START Task data
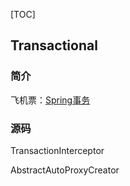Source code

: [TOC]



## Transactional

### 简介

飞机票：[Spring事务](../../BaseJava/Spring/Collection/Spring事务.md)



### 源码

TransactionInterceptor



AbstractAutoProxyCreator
END Task data
START Task data
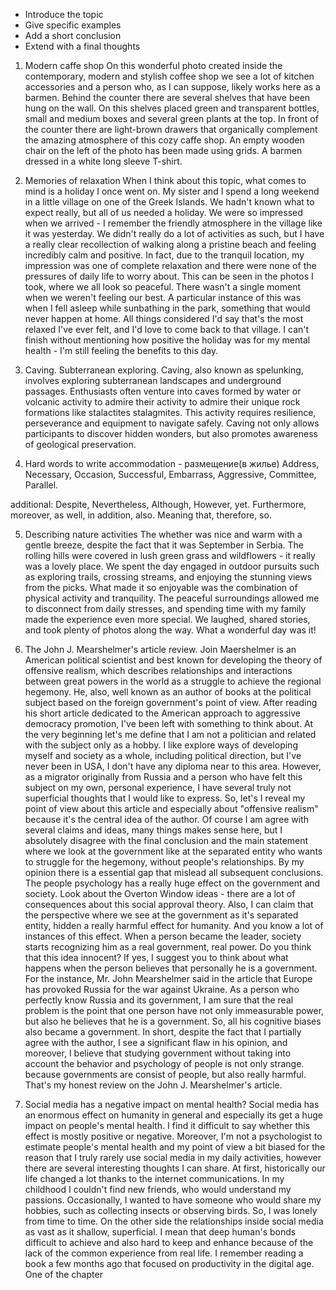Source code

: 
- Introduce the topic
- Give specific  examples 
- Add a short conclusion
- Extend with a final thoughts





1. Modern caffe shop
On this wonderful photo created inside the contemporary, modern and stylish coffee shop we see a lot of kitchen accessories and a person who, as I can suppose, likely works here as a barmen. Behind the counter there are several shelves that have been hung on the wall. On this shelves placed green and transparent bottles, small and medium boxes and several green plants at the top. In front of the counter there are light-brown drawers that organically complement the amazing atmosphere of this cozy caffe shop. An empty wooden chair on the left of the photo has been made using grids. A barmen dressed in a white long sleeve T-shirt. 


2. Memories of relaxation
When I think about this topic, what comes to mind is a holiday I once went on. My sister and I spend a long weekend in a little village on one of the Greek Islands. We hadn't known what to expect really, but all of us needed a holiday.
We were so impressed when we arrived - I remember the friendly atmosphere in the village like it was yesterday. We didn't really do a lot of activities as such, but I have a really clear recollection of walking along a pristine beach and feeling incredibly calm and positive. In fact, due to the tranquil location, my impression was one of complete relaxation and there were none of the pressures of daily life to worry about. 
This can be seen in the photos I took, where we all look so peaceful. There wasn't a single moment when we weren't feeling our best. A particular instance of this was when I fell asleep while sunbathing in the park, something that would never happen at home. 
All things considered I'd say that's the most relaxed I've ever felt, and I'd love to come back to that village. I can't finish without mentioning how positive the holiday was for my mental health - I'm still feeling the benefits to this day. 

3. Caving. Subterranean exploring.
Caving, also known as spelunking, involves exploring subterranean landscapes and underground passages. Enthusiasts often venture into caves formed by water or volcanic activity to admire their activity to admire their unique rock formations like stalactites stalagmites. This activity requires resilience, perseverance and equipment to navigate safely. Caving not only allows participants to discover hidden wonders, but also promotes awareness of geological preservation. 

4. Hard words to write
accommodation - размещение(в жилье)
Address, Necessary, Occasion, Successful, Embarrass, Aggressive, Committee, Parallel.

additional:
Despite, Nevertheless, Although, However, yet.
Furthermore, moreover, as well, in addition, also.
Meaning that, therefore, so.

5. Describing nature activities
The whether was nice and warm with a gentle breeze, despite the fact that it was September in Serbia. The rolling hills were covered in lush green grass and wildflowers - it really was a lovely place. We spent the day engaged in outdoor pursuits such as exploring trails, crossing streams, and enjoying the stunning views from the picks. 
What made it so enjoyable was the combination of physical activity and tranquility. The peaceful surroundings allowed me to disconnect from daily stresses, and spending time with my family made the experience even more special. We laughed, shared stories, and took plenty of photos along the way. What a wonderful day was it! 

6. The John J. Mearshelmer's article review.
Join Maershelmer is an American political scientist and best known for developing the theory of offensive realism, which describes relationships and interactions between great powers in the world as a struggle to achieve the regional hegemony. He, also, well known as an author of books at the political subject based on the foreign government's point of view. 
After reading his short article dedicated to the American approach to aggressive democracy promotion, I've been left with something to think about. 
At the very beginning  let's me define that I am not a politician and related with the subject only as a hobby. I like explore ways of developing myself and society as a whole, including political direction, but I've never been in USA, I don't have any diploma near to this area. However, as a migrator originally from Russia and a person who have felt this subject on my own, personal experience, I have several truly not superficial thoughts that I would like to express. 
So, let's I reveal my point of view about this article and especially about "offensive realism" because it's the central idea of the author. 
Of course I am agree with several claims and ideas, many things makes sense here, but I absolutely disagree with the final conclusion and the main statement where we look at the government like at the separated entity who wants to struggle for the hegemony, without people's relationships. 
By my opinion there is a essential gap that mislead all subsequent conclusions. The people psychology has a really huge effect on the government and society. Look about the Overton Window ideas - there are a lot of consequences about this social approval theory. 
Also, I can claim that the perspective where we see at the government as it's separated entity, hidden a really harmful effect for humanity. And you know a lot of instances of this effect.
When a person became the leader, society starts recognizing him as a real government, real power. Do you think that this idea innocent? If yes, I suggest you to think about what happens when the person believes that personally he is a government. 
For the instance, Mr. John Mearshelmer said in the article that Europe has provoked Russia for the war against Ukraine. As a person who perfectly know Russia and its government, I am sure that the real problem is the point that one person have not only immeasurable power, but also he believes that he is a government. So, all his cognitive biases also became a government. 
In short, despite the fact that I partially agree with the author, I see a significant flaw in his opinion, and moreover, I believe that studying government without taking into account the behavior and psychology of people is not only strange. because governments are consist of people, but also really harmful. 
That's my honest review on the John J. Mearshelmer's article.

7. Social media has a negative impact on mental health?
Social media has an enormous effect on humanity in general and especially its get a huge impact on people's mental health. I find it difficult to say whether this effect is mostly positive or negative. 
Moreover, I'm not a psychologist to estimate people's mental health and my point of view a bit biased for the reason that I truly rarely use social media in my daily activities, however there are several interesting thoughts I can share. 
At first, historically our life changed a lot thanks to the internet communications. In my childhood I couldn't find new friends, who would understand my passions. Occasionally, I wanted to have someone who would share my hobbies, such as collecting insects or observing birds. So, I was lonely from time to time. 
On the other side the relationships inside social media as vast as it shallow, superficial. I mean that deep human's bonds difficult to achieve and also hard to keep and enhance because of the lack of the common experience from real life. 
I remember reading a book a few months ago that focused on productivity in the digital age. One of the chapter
END Task data
> **Exercise directions**
Only lines holding the word "entity" belong in the answer; copy all of them from the records.

> **Completed exercise**
Of course I am agree with several claims and ideas, many things makes sense here, but I absolutely disagree with the final conclusion and the main statement where we look at the government like at the separated entity who wants to struggle for the hegemony, without people's relationships. 
Also, I can claim that the perspective where we see at the government as it's separated entity, hidden a really harmful effect for humanity. And you know a lot of instances of this effect.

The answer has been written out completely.